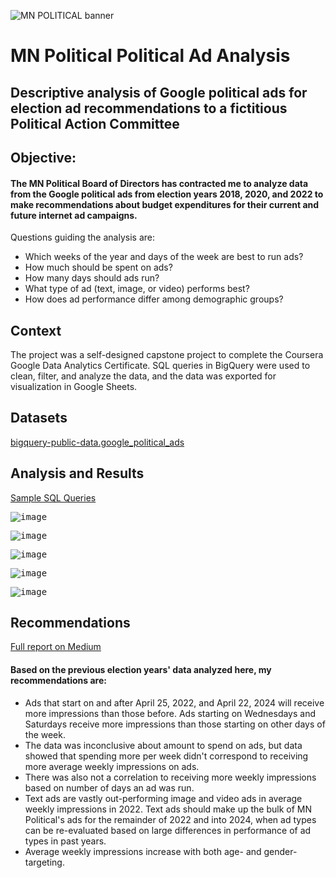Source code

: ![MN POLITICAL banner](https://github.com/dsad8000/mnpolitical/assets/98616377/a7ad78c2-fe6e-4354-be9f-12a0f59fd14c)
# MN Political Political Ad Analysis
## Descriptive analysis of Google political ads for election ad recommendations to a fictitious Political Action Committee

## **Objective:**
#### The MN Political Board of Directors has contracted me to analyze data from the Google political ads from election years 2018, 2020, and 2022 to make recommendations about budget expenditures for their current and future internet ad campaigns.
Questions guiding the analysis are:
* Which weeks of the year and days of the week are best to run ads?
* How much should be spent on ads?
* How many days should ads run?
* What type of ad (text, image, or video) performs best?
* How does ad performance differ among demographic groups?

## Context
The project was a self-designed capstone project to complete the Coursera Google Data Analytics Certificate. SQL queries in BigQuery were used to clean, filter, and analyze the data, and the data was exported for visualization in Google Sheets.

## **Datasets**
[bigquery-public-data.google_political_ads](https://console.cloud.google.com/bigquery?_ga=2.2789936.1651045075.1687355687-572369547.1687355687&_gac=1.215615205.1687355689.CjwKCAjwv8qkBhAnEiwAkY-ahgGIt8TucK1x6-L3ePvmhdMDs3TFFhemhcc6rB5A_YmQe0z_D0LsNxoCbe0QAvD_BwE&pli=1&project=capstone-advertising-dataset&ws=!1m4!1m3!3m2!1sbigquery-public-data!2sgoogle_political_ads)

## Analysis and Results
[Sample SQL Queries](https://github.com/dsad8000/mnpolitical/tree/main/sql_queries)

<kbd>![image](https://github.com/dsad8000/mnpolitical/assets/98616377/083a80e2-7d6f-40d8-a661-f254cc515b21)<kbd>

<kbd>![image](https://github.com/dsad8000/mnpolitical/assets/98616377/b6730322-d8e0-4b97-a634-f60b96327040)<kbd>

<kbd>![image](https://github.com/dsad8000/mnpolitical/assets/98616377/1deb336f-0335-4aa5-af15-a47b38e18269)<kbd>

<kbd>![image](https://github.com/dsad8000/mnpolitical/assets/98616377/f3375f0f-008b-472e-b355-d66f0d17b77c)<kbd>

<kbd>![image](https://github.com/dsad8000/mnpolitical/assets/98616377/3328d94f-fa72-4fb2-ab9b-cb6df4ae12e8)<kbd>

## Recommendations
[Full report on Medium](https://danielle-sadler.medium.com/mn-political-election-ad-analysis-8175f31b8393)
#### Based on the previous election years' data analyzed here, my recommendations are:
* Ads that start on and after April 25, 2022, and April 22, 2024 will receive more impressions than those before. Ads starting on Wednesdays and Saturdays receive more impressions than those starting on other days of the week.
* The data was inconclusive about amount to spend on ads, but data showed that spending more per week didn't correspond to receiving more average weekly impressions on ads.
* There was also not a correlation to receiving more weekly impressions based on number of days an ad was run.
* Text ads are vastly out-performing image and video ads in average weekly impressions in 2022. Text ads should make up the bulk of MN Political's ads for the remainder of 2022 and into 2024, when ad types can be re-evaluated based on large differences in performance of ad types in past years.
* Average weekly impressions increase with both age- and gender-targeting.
...
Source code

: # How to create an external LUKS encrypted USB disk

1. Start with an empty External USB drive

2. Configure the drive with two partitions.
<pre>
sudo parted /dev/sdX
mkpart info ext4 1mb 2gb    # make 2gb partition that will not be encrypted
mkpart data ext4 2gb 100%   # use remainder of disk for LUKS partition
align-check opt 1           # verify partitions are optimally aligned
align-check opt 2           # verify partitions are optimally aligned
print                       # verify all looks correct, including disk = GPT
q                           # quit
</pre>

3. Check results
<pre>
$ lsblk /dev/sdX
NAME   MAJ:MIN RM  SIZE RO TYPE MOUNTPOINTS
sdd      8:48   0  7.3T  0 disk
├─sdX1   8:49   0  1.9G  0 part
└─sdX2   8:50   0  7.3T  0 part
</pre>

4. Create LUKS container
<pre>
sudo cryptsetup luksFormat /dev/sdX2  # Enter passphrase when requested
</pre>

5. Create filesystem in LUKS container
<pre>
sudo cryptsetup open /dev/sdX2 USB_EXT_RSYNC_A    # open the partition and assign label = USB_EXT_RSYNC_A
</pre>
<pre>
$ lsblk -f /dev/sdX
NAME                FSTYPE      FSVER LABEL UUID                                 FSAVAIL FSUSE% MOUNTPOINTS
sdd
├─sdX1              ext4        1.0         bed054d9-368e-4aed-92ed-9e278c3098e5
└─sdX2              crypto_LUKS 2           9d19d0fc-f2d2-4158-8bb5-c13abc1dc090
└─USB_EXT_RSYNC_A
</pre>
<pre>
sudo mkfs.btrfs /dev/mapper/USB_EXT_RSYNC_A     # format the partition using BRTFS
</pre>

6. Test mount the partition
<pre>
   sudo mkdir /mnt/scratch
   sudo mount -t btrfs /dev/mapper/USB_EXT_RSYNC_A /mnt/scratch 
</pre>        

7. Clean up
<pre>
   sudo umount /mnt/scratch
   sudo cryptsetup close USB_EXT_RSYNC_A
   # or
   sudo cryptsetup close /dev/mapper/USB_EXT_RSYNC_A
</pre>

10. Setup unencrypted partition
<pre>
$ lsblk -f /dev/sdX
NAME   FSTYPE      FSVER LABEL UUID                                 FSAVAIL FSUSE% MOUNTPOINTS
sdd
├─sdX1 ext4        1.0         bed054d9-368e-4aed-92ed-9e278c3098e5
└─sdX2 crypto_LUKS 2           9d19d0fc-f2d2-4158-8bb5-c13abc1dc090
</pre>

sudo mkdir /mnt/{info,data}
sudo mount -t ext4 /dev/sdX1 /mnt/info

* _Task brief_: Print only what lies in the material above starting at the line with "spent on ads?" and ending at the line with "## **Datasets**", every line exactly as given.

* _Written answer_:
* How much should be spent on ads?
* How many days should ads run?
* What type of ad (text, image, or video) performs best?
* How does ad performance differ among demographic groups?

## Context
The project was a self-designed capstone project to complete the Coursera Google Data Analytics Certificate. SQL queries in BigQuery were used to clean, filter, and analyze the data, and the data was exported for visualization in Google Sheets.

## **Datasets**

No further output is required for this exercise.